Ensuring thorough dehydration of cryosectioned sample:
It is important to completely dehydrate your samples before beginning LCM. Samples with residual moisture will be subject to hydrostatic forces that make it difficult to separate the tissue from the slide and from the surrounding tissue after LCM. Poorly dehydrated samples will generally appear more translucent and will have a shinier surface than thoroughly dehydrated samples.
- Change ethanol and xylene fixing solutions often.
- Extend time in ethanol/water solutions to 30 seconds per container, and extend time in 100% ethanols to 1 minute if you experience inadequate dehydration at shorter times.
- Add an additional 10 second xylene step before beginning the initial 5 minute xylene dip to remove ethanol after dehydration.

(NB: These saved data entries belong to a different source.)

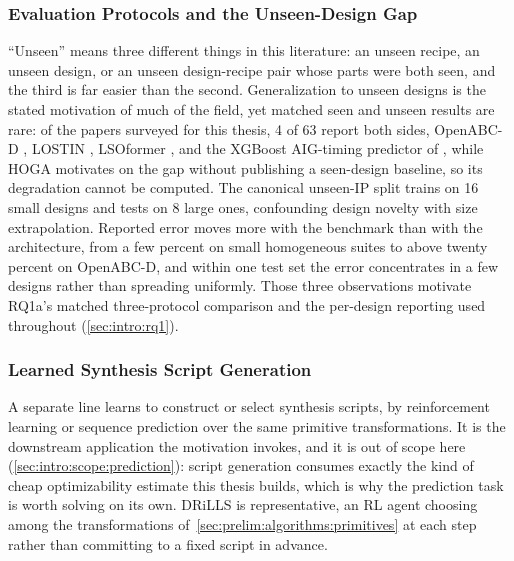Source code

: \subsubsection{Evaluation Protocols and the Unseen-Design Gap}
\label{sec:relwork:ml4eda:protocols}
``Unseen'' means three different things in this literature: an unseen recipe, an unseen
design, or an unseen design-recipe pair whose parts were both seen, and the third is far
easier than the second. Generalization to unseen designs is the stated motivation of much
of the field, yet matched seen and unseen results are rare: of the papers surveyed for
this thesis, 4 of 63 report both sides, OpenABC-D \citep{chowdhury2021openabc}, LOSTIN
\citep{wu2022lostin}, LSOformer \citep{karimi2024lsoformer}, and the XGBoost AIG-timing
predictor of \citet{jiang2025aigtiming}, while HOGA \citep{deng2024hoga} motivates on the
gap without publishing a seen-design baseline, so its degradation cannot be computed.
The canonical unseen-IP split trains on 16 small designs and tests on 8 large ones,
confounding design novelty with size extrapolation. Reported error moves more with the
benchmark than with the architecture, from a few percent on small homogeneous suites to
above twenty percent on OpenABC-D, and within one test set the error concentrates in a
few designs rather than spreading uniformly. Those three observations motivate RQ1a's
matched three-protocol comparison and the per-design reporting used throughout
(\ref{sec:intro:rq1}).

\subsubsection{Learned Synthesis Script Generation}
\label{sec:relwork:ml4eda:scripts}
A separate line learns to construct or select synthesis scripts, by reinforcement
learning or sequence prediction over the same primitive transformations. It is the
downstream application the motivation invokes, and it is out of scope here
(\ref{sec:intro:scope:prediction}): script generation consumes exactly the kind of cheap
optimizability estimate this thesis builds, which is why the prediction task is worth
solving on its own. DRiLLS \citep{hosny2020drills} is representative, an RL agent
choosing among the transformations of~\ref{sec:prelim:algorithms:primitives} at each
step rather than committing to a fixed script in advance.

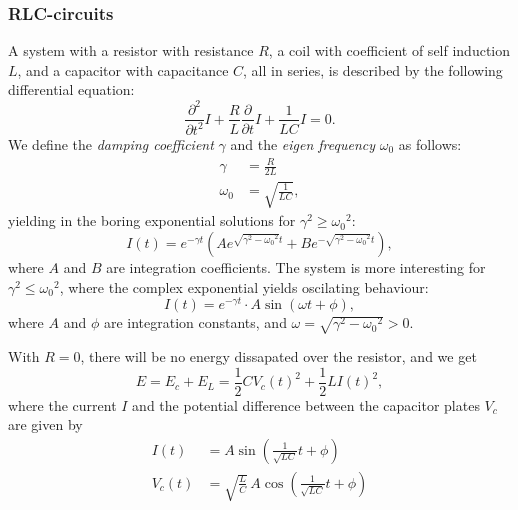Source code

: \documentclass[a4paper, 12pt]{article}
\begin{document}
        \subsubsection{RLC-circuits}
            A system with a resistor with resistance $R$, a coil with coefficient of self induction $L$, and a capacitor with capacitance $C$, 
            all in series, is described by the following differential equation: 
            \begin{equation} \label{Current in RLC}
                \frac{\partial^2}{\partial t^2}I + \frac{R}{L}\frac{\partial}{\partial t}I + \frac{1}{LC}I = 0.
            \end{equation}
            We define the \textit{damping coefficient} $\gamma$ and the \textit{eigen frequency} $\omega_0$ as follows:
            \begin{align*}
                \gamma &= \frac{R}{2L}\\
                \omega_0 &= \sqrt{\frac{1}{LC}},
            \end{align*}
            yielding in the boring exponential solutions for $\gamma^2 \geq {\omega_0}^2$:
            \begin{equation}
                I(t) = e^{-\gamma t}\left(Ae^{\sqrt{\gamma^2 - {\omega_0}^2}t}+Be^{-\sqrt{\gamma^2 - {\omega_0}^2}t}\right),
            \end{equation}
            where $A$ and $B$ are integration coefficients. The system is more interesting for $\gamma^2 \leq {\omega_0}^2$,
            where the complex exponential yields oscilating behaviour:
            \begin{equation}
                I(t) = e^{-\gamma t}\cdot A\sin\left(\omega t + \phi\right),
            \end{equation}
            where $A$ and $\phi$ are integration constants, and $\omega = \sqrt{\gamma^2 - {\omega_0}^2} > 0$.

            With $R=0$, there will be no energy dissapated over the resistor, and we get 
            \begin{equation*}
                E = E_c + E_L = \frac{1}{2}C{V_c(t)}^2 + \frac{1}{2}L{I(t)}^2,
            \end{equation*}
            where the current $I$ and the potential difference between the capacitor plates $V_c$ are given by 
            \begin{align*}
                I(t) &= A\sin\left(\frac{1}{\sqrt{LC}}t + \phi\right) \\
                V_c (t) &= \sqrt{\frac{L}{C}} \, A\cos\left(\frac{1}{\sqrt{LC}}t + \phi\right)
            \end{align*}
\end{document}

- High humidity can severely compromise LCM experiments. If humidity is a problem in your setting, use a hygrometer to monitor room humidity levels and a dehumidifier to keep the ambient humidity in the range of 25–45%.
Performing LCM and beginning the RNA extraction procedure:
- Carry out LCM as soon as possible after the slides have been fixed and stained to minimize RNA degradation.
- Use an adhesive strip (such as Prep Strip™ from Arcturus) to remove loose tissue from the slide before performing LCM.
- Remove extraneous tissue from the thermoplastic film using an adhesive strip (such as Capsure Cleanup Pads from Arcturus).
- To maximize RNA recovery from microdissected tissue, peel off the thermoplastic film from the Capsure LCM Cap (Arcturus) using sharp forceps and drop it into the lysis solution.
Extracting RNA from microdissected tissue:
Ambion’s RNAqueous-Micro kit is recommended for recovery of RNA from tissue microdissected by LCM. This kit is based on solid-phase extraction of RNA onto a silica matrix. The construction of the filter allows recovery of the RNA in a small volume (~20 µl). The kit contains also contains reagents for removal of contaminating genomic DNA.